- _Records supplied_:
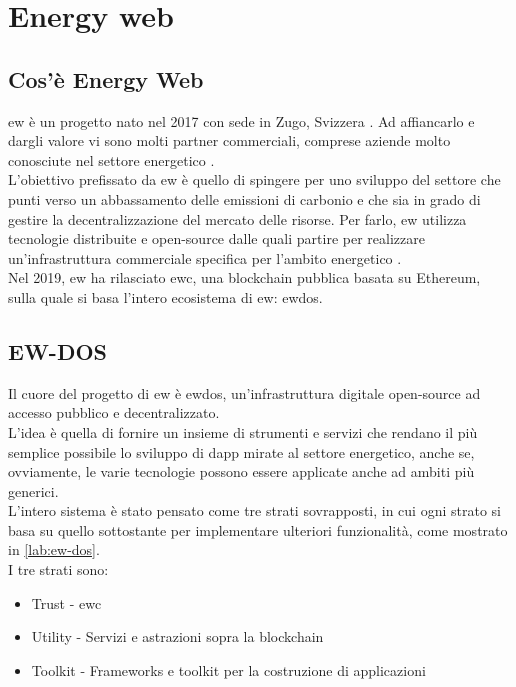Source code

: \chapter{Energy web}

\section{Cos'è Energy Web}
\gls{ew} è un progetto nato nel 2017 con sede in Zugo, Svizzera \cite{wiki:ew-history}.
Ad affiancarlo e dargli valore vi sono molti partner commerciali, comprese aziende molto conosciute nel settore energetico \cite{wiki:ew-affiliate}. \\
L'obiettivo prefissato da \gls{ew} è quello di spingere per uno sviluppo del settore che punti verso un abbassamento delle emissioni di carbonio e che sia in grado di gestire la decentralizzazione del mercato delle risorse.
Per farlo, \gls{ew} utilizza tecnologie distribuite e open-source dalle quali partire per realizzare un'infrastruttura commerciale specifica per l'ambito energetico \cite{wiki:ew-about}. \\
Nel 2019, \gls{ew} ha rilasciato \gls{ewc}, una blockchain pubblica basata su Ethereum, sulla quale si basa l'intero ecosistema di \gls{ew}: \gls{ewdos}.

\section{EW-DOS}
Il cuore del progetto di \gls{ew} è \gls{ewdos}, un'infrastruttura digitale open-source ad accesso pubblico e decentralizzato. \\
L'idea è quella di fornire un insieme di strumenti e servizi che rendano il più semplice possibile lo sviluppo di \gls{dapp} mirate al settore energetico,
anche se, ovviamente, le varie tecnologie possono essere applicate anche ad ambiti più generici. \\
L'intero sistema è stato pensato come tre strati sovrapposti, in cui ogni strato si basa su quello sottostante per implementare ulteriori funzionalità, come mostrato in \autoref{lab:ew-dos}. \\

I tre strati sono:
\begin{itemize}
    \item Trust - \gls{ewc}
    \item Utility - Servizi e astrazioni sopra la blockchain
    \item Toolkit - Frameworks e toolkit per la costruzione di applicazioni
\end{itemize}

- _What is required_: The lines in the entries above that carry the word "infrastruttura" must be copied.

- _Answer to the problem_:
Per farlo, \gls{ew} utilizza tecnologie distribuite e open-source dalle quali partire per realizzare un'infrastruttura commerciale specifica per l'ambito energetico \cite{wiki:ew-about}. \\
Il cuore del progetto di \gls{ew} è \gls{ewdos}, un'infrastruttura digitale open-source ad accesso pubblico e decentralizzato. \\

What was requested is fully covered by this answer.